- [Directions] Where does the string "found" appear in the records? Copy every line that contains it.
START Record set
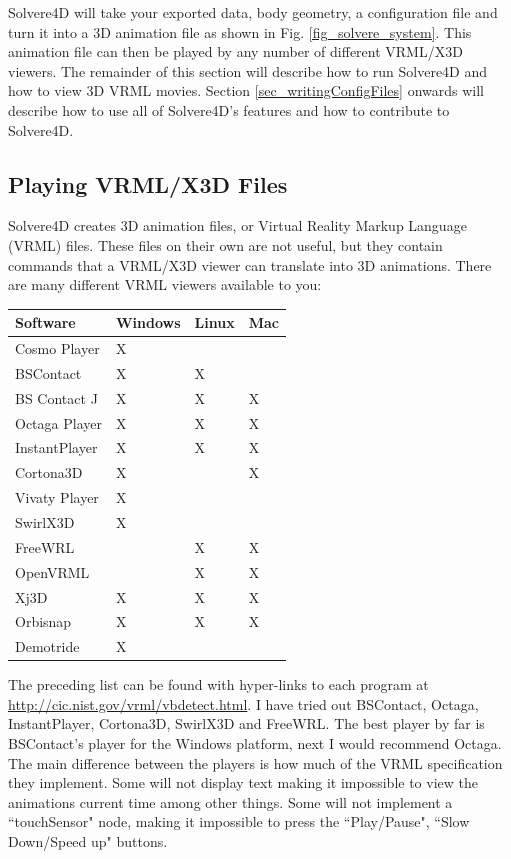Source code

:\documentclass[singlecolumn,12pt]{article}
\begin{document}
Solvere4D will take your exported data, body geometry, a
configuration file and turn it into a 3D animation file as shown in
Fig. \ref{fig_solvere_system}. This animation file can then be
played by any number of different VRML/X3D viewers. The remainder of
this section will describe how to run Solvere4D and how to view 3D
VRML movies. Section \ref{sec_writingConfigFiles} onwards will
describe how to use all of Solvere4D's features and how to
contribute to Solvere4D.

\subsection{Playing VRML/X3D Files}

Solvere4D creates 3D animation files, or Virtual Reality Markup
Language (VRML) files. These files on their own are not useful, but
they contain commands that a VRML/X3D viewer can translate into 3D
animations. There are many different VRML viewers available to you:

\vspace{1cm}
\begin{tabular}{l | l | l | l}
Software & Windows & Linux & Mac \\
\hline Cosmo Player & X & & \\
BSContact & X & X & \\
BS Contact J & X & X & X \\
Octaga Player & X & X & X \\
InstantPlayer & X & X & X \\
Cortona3D & X & & X \\
Vivaty Player & X & & \\
SwirlX3D & X & & \\
FreeWRL & & X & X \\
OpenVRML & & X & X \\
Xj3D & X & X & X  \\
Orbisnap & X & X & X \\
Demotride & X & & \\
\end{tabular}
\vspace{1cm}

The preceding list can be found with hyper-links to each program at
\url{http://cic.nist.gov/vrml/vbdetect.html}. I have tried out
BSContact, Octaga, InstantPlayer, Cortona3D, SwirlX3D and FreeWRL.
The best player by far is BSContact's player for the Windows
platform, next I would recommend Octaga. The main difference between
the players is how much of the VRML specification they implement.
Some will not display text making it impossible to view the
animations current time among other things. Some will not implement
a ``touchSensor" node, making it impossible to press the
``Play/Pause", ``Slow Down/Speed up" buttons.
\end{document}
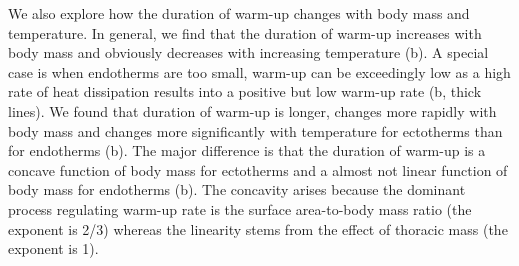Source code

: We also explore how the duration of warm-up changes with body mass and temperature.
In general, we find that the duration of warm-up increases with body mass and obviously decreases with increasing temperature (b).
A special case is when endotherms are too small, warm-up can be exceedingly low as a high rate of heat dissipation results into a positive but low warm-up rate (b, thick lines).
We found that duration of warm-up is longer, changes more rapidly with body mass and changes more significantly with temperature for ectotherms than for endotherms (b). %
The major difference is that the duration of warm-up  is a concave function of body mass for ectotherms and a almost not linear function of body mass for endotherms (b).
The concavity arises because the dominant process regulating warm-up rate is the surface area-to-body mass ratio (the exponent is 2/3) whereas the linearity stems from the effect of thoracic mass (the exponent is 1).




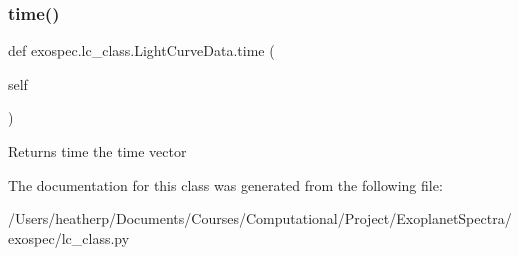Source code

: \subsubsection{\texorpdfstring{time()}{time()}}
{\footnotesize\ttfamily def exospec.\+lc\+\_\+class.\+Light\+Curve\+Data.\+time (\begin{DoxyParamCaption}\item[{}]{self }\end{DoxyParamCaption})}

\begin{DoxyReturn}{Returns}
time the time vector 
\end{DoxyReturn}


The documentation for this class was generated from the following file\+:\begin{DoxyCompactItemize}
\item 
/\+Users/heatherp/\+Documents/\+Courses/\+Computational/\+Project/\+Exoplanet\+Spectra/exospec/lc\+\_\+class.\+py\end{DoxyCompactItemize}
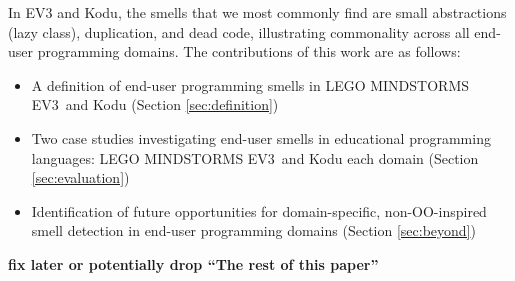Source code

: \documentclass[conference]{IEEEtran}
\newcommand{\ms}{LEGO MINDSTORMS EV3}
\newcommand{\todo}[1]{\textbf{#1}}
\begin{document}
In EV3 and Kodu, the smells that we most commonly find are small abstractions (lazy class), duplication, and dead code, illustrating commonality across all end-user programming domains. The contributions of this work are as follows:

\begin{itemize} \itemsep -0.25pt
	\item A definition of end-user programming smells in \ms~and Kodu  (Section \ref{sec:definition})
	\item Two case studies investigating end-user smells in educational programming languages: \ms~and Kodu each domain  (Section \ref{sec:evaluation})
	\item Identification of future opportunities for domain-specific, non-OO-inspired smell detection in end-user programming domains (Section \ref {sec:beyond})
\end{itemize}

\todo{fix later or potentially drop ``The rest of this paper''}
\end{document}
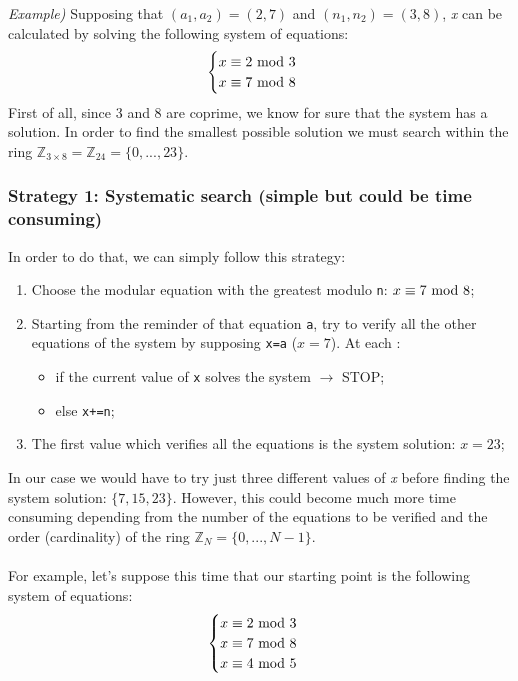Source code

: \newpage
\hfill\break
\textit{Example)} Supposing that $(a_1,a_2)=(2,7)$ and $(n_1,n_2)=(3,8)$, \textit{x} can be calculated by solving the following system of equations:
\begin{equation*}
    \begin{cases}
        x\equiv2\text{ mod }3\\
        x\equiv7\text{ mod }8
    \end{cases}
\end{equation*}
First of all, since 3 and 8 are coprime, we know for sure that the system has a solution. In order to find the smallest possible solution we must search within the ring $\mathbb{Z}_{3\times8}=\mathbb{Z}_{24}=\{0,...,23\}$.
\subsubsection*{Strategy 1: Systematic search (simple but could be time consuming)}
In order to do that, we can simply follow this strategy:
\begin{enumerate}
    \item Choose the modular equation with the greatest modulo \texttt{n}: $x\equiv7\text{ mod }8$;
    \item Starting from the reminder of that equation \texttt{a}, try to verify all the other equations of the system by supposing \texttt{x=a} ($x=7$). At each :
    \begin{itemize}
        \item if the current value of \texttt{x} solves the system $\rightarrow$ STOP;
        \item else \texttt{x+=n};
    \end{itemize}
    \item The first value which verifies all the equations is the system solution: $x=23$;
\end{enumerate}
In our case we would have to try just three different values of \textit{x} before finding the system solution: $\{7,15,23\}$. However, this could become much more time consuming depending from the number of the equations to be verified and the order (cardinality) of the ring $\mathbb{Z}_N=\{0,...,N-1\}$.\\\\
For example, let's suppose this time that our starting point is the following system of equations:
\begin{equation*}
    \begin{cases}
        x\equiv2\text{ mod }3\\
        x\equiv7\text{ mod }8\\
        x\equiv4\text{ mod }5
    \end{cases}
\end{equation*}
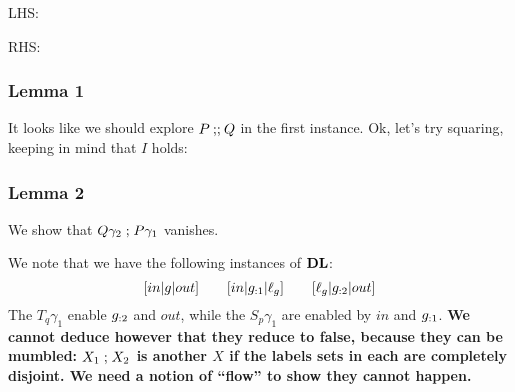 LHS:

RHS:

\subsubsection{Lemma 1}

It looks like we should explore $P \mathbin{;\!;} Q$ in the first instance.
Ok, let's try squaring, keeping in mind that $I$ holds:


\subsubsection{Lemma 2}

We show that $Q\gamma_2\mathrel{;} P\gamma_1$ vanishes.

We note that we have the following instances of $\mathbf{DL}$:
\[
  [in|g|out] \qquad [in|g_{:1}|\ell_g] \qquad [\ell_g|g_{:2}|out]
\]
The $T_q\gamma_1$ enable $g_{:2}$ and $out$,
while the $S_p\gamma_1$ are enabled by $in$ and $g_{:1}$.
\textbf{We cannot deduce however that they reduce to false,
because they can be mumbled: $X_1\mathrel{;} X_2$ is another $X$
if the labels sets in each are completely disjoint.
We need a notion of ``flow'' to show they cannot happen.}


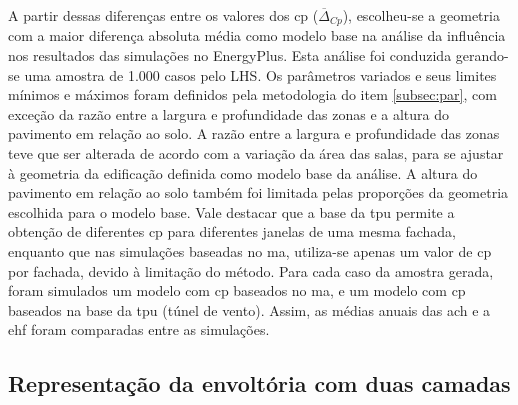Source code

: \documentclass[brazil,hardcopy,openany]{ufscthesis} %
\newcommand{\figsize}{.6}
\begin{document}
A partir dessas diferenças entre os valores dos \acrshort{cp} ($\overline{\Delta}_{Cp}$), escolheu-se a geometria com a maior diferença absoluta média como modelo base na análise da influência nos resultados das simulações no EnergyPlus.
Esta análise foi conduzida gerando-se uma amostra de 1.000 casos pelo LHS.
Os parâmetros variados e seus limites mínimos e máximos foram definidos pela metodologia do item \ref{subsec:par}, com exceção da razão entre a largura e profundidade das zonas e a altura do pavimento em relação ao solo.
A razão entre a largura e profundidade das zonas teve que ser alterada de acordo com a variação da área das salas, para se ajustar à geometria da edificação definida como modelo base da análise.
A altura do pavimento em relação ao solo também foi limitada pelas proporções da geometria escolhida para o modelo base.
Vale destacar que a base da \acrshort{tpu} permite a obtenção de diferentes \acrshort{cp} para diferentes janelas de uma mesma fachada, enquanto que nas simulações baseadas no \acrlong{ma}, utiliza-se apenas um valor de \acrshort{cp} por fachada, devido à limitação do método. 
Para cada caso da amostra gerada, foram simulados um modelo com \acrshort{cp} baseados no \acrlong{ma}, e um modelo com \acrshort{cp} baseados na base da \acrshort{tpu} (túnel de vento).
Assim, as médias anuais das \acrfull{ach} e a \acrshort{ehf} foram comparadas entre as simulações.

%		

\subsection*{Representação da envoltória com duas camadas}
\end{document}
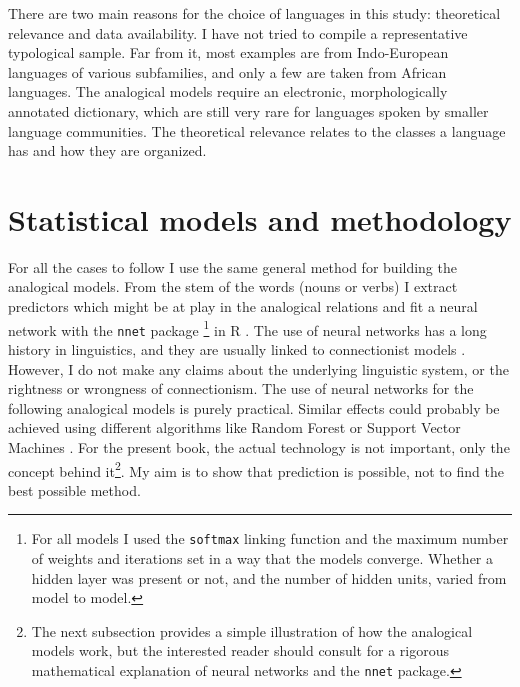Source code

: There are two main reasons for the choice of languages in this study: theoretical relevance and data availability. I have not tried to compile a  representative typological sample. Far from it, most examples are from Indo-European languages of various subfamilies, and only a few are taken from African languages. The analogical models require an electronic, morphologically annotated dictionary, which are still very rare for languages spoken by smaller language communities. The theoretical relevance relates to the classes a language has and how they are organized.

\section{Statistical models and methodology}

For all the cases to follow I use the same general method for building the analogical models. From the stem of the words (nouns or verbs) I extract predictors which might be at play in the analogical relations and fit a neural network with the \texttt{nnet} package \autocite{Venables.2002}\footnote{For all models I used the \texttt{softmax} linking function and the maximum number of weights and iterations set in a way that the models converge. Whether a hidden layer was present or not, and the number of hidden units, varied from model to model.} in R \autocite{RDevelopmentCoreTeam.2008}. The use of neural networks has a long history in linguistics, and they are usually linked to connectionist models \autocite{Bechtel.2002, Churchland.1989, McClelland.1986, Rumelhart.1986}. However, I do not make any claims about the underlying linguistic system, or the rightness or wrongness of connectionism. The use of neural networks for the following analogical models is purely practical. Similar effects could probably be achieved using different algorithms like Random Forest \autocite{Breiman.2001a} or Support Vector Machines \autocites{Smola.1998, Scholkopf.2001}. For the present book, the actual technology is not important, only the concept behind it\footnote{The next subsection provides a simple illustration of how the analogical models work, but the interested reader should consult \textcite{Venables.2002} for a rigorous mathematical explanation of neural networks and the \texttt{nnet} package.}. My aim is to show that prediction is possible, not to find the best possible method.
END Record set
- [Completed exercise]
The preceding list can be found with hyper-links to each program at
We found that duration of warm-up is longer, changes more rapidly with body mass and changes more significantly with temperature for ectotherms than for endotherms (b). %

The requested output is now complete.